First found by voyager 1 in March but photographed then as a faint, broken circle, the ring around Jupiter stood out today as clearly as Saturn's rings do in Earth-based telescopes. Smith said the ring is six-tenths of a mile thick, 4,000 miles wide and makes a perfect circle 81,000 miles out from the palnet.

Smith described the ring as containing billions of fine particles which he said makes it hard to explain its stability and even harder to explain its permanence. Clearly visible in the photographs of the ring are clouds of particles being pulled out of the ring and into Jupiter by its enormous gravitational force.

"Why doesn't Jupiter swallow it up?" Smith asked. "We have no idea."

Smith said the ring is invisible from Earth because of the fineness of its particles. In fact, the Pionerr II spacecraft that flew by Jupiter five years ago went through the ring without detecting it. The dust is so fine that it does not reflect light, it only scatters light forward.

"Imagine the hair of a woman back-lit by the sun and the way the finest hairs stand out in the light," Smith said, "and you might understand what I mean."

Scientists believe the ring around Jupiter is primordial debris that would have formed a moon if the tidal forces of Jupiter had not been so strong. Scientists do not believe it is anything like the rings of Saturn, which are believed to be a mix of ice and large boulders.

"The radiation around Jupiter would have sputtered away any ice pretty fast," Dr. Laurance A. Soderblom of the U.S. Geological Survey said. "And the way the light scatters, there are just not any large boulders."
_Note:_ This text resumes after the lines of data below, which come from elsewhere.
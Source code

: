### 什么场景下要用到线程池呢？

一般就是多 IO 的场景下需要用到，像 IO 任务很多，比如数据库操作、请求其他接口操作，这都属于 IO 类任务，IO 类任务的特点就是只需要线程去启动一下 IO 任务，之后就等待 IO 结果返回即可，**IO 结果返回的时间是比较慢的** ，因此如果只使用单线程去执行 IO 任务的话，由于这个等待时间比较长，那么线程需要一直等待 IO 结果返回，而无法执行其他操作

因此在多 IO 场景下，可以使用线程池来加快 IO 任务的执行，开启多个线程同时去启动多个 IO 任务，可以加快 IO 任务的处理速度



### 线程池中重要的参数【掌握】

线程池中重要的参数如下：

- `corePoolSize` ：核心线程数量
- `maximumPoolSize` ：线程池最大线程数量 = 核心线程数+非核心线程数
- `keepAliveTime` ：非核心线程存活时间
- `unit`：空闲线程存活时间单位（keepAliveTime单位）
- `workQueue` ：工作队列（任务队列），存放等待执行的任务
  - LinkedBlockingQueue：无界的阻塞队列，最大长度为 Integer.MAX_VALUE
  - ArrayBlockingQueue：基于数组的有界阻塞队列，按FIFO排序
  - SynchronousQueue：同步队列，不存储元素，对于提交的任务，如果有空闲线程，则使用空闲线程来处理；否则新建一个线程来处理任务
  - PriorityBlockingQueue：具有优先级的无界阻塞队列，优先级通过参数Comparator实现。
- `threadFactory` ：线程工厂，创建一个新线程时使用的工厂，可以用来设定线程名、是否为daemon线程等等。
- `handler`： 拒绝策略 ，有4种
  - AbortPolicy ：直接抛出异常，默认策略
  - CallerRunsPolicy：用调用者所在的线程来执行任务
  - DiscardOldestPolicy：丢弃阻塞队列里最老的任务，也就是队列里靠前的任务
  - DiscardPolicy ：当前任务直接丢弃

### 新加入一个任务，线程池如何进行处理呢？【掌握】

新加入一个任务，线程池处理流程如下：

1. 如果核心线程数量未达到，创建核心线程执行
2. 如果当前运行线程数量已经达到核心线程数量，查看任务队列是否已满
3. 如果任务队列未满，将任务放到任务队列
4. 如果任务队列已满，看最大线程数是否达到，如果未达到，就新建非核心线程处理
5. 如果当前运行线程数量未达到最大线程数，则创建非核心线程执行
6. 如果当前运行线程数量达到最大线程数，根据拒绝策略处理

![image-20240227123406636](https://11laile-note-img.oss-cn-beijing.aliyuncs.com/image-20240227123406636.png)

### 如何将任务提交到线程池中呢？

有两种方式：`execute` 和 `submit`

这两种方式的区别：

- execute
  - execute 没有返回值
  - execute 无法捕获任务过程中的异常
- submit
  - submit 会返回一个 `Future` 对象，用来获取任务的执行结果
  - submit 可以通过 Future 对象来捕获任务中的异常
Besides views of the ring.Voyager 2 also returned to Earth today its best pictures of the large moon Ganymede, which it had taken two days ago and stored on its video tape racorder. Groove after groove stood out on the moon's rich brown surface. Soderblom believes they are ridges of ice that thrust up from cracks in the somewhat fragile crust of Ganymede.

Visible in one picture was a 140-mile-wide crater whose white rays extended 2,000 miles in every direction. Soderblom called it "one of the most spectacular craters" in the solar system.

"The relatively small meteorite that produced that crater has damaged the crust and produced fresh snow from below the crust," he explained. "It's polarized that ice just like a somebody hitting a windshield with a hammer."

Fresh photographs of the moon Europa show what Soderbolm calls the "flattest surface in the solar system." The pictures show no relief, no mountains, no ridges, no hills, no valleys and no craters.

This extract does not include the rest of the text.